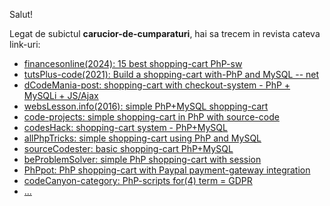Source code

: Salut!

Legat de subictul **carucior-de-cumparaturi**, hai sa trecem in revista cateva link-uri:

 - [financesonline(2024): 15 best shopping-cart PhP-sw](https://financesonline.com/best-shopping-cart-php-software/)
 - [tutsPlus-code(2021): Build a shopping-cart with-PhP and MySQL -- net](https://code.tutsplus.com/build-a-shopping-cart-with-php-and-mysql--net-5144t)
 - [dCodeMania-post: shopping-cart with checkout-system - PhP + MySQLi + JS/Ajax](https://dcodemania.com/post/shopping-cart-with-checkout-system-php-mysqli-ajax)
 - [websLesson.info(2016): simple PhP+MySQL shopping-cart](https://www.webslesson.info/2016/08/simple-php-mysql-shopping-cart.html)
 - [code-projects: simple shopping-cart in PhP with source-code](https://code-projects.org/simple-shopping-cart-in-php-with-source-code/)
 - [codesHack: shopping-cart system - PhP+MySQL](https://codeshack.io/shopping-cart-system-php-mysql/)
 - [allPhpTricks: simple shopping-cart using PhP and MySQL](https://www.allphptricks.com/simple-shopping-cart-using-php-and-mysql/)
 - [sourceCodester: basic shopping-cart PhP+MySQL](https://www.sourcecodester.com/php/10964/basic-shopping-cartphpmysql.html)
 - [beProblemSolver: simple PhP shopping-cart with session](https://beproblemsolver.com/simple-php-shopping-cart-with-session/)
 - [PhPpot: PhP shopping-cart with Paypal payment-gateway integration](https://phppot.com/php/php-shopping-cart-with-paypal-payment-gateway-integration/)
 - [codeCanyon-category: PhP-scripts for(4) term = GDPR](https://codecanyon.net/category/php-scripts?term=gdpr)
 - [...](https://www.google.com/search?sca_esv=c63685965ec903f5&rlz=1C1CHBF_enRO1132RO1132&sxsrf=AHTn8zrtkzUlsijGkn6xzLpAZ82neHwuTg:1742726106303&q=php+MySQL+shopping+cart+for+free+GDPR&udm=2&fbs=ABzOT_BYhiZpMrUAF0c9tORwPGlsodhGu4F1UEhEeTehlBu7020oMQ7aBpF-aNynCVlndtbfCZRhMFm3EMvvoT1HX4IciFaWA5nwCzTGM3J5Ops_Xs3Qsyy25b7oXKA6pwLn7v3BVIeFZNT4VQLrCm95iJdb7dujTNJ5GnMNaNfzjPvAKt0ZRu9K2iZ-Q6AMCXqjDwXwmZXdWHAjlIOmWPqCQX83g_bDPg&sa=X&ved=2ahUKEwjF8IbUgKCMAxUrVvEDHek1M3cQtKgLegQIGBAB&biw=1920&bih=911)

────────────────────

WHAT THE TASK ASKS:
If an entry holds a picture, skip the picture and print the rest of the data exactly.

EXERCISE OUTPUT:
Source code

: Salut!

Legat de subictul **carucior-de-cumparaturi**, hai sa trecem in revista cateva link-uri:

 - [financesonline(2024): 15 best shopping-cart PhP-sw](https://financesonline.com/best-shopping-cart-php-software/)
 - [tutsPlus-code(2021): Build a shopping-cart with-PhP and MySQL -- net](https://code.tutsplus.com/build-a-shopping-cart-with-php-and-mysql--net-5144t)
 - [dCodeMania-post: shopping-cart with checkout-system - PhP + MySQLi + JS/Ajax](https://dcodemania.com/post/shopping-cart-with-checkout-system-php-mysqli-ajax)
 - [websLesson.info(2016): simple PhP+MySQL shopping-cart](https://www.webslesson.info/2016/08/simple-php-mysql-shopping-cart.html)
 - [code-projects: simple shopping-cart in PhP with source-code](https://code-projects.org/simple-shopping-cart-in-php-with-source-code/)
 - [codesHack: shopping-cart system - PhP+MySQL](https://codeshack.io/shopping-cart-system-php-mysql/)
 - [allPhpTricks: simple shopping-cart using PhP and MySQL](https://www.allphptricks.com/simple-shopping-cart-using-php-and-mysql/)
 - [sourceCodester: basic shopping-cart PhP+MySQL](https://www.sourcecodester.com/php/10964/basic-shopping-cartphpmysql.html)
 - [beProblemSolver: simple PhP shopping-cart with session](https://beproblemsolver.com/simple-php-shopping-cart-with-session/)
 - [PhPpot: PhP shopping-cart with Paypal payment-gateway integration](https://phppot.com/php/php-shopping-cart-with-paypal-payment-gateway-integration/)
 - [codeCanyon-category: PhP-scripts for(4) term = GDPR](https://codecanyon.net/category/php-scripts?term=gdpr)
 - [...](https://www.google.com/search?sca_esv=c63685965ec903f5&rlz=1C1CHBF_enRO1132RO1132&sxsrf=AHTn8zrtkzUlsijGkn6xzLpAZ82neHwuTg:1742726106303&q=php+MySQL+shopping+cart+for+free+GDPR&udm=2&fbs=ABzOT_BYhiZpMrUAF0c9tORwPGlsodhGu4F1UEhEeTehlBu7020oMQ7aBpF-aNynCVlndtbfCZRhMFm3EMvvoT1HX4IciFaWA5nwCzTGM3J5Ops_Xs3Qsyy25b7oXKA6pwLn7v3BVIeFZNT4VQLrCm95iJdb7dujTNJ5GnMNaNfzjPvAKt0ZRu9K2iZ-Q6AMCXqjDwXwmZXdWHAjlIOmWPqCQX83g_bDPg&sa=X&ved=2ahUKEwjF8IbUgKCMAxUrVvEDHek1M3cQtKgLegQIGBAB&biw=1920&bih=911)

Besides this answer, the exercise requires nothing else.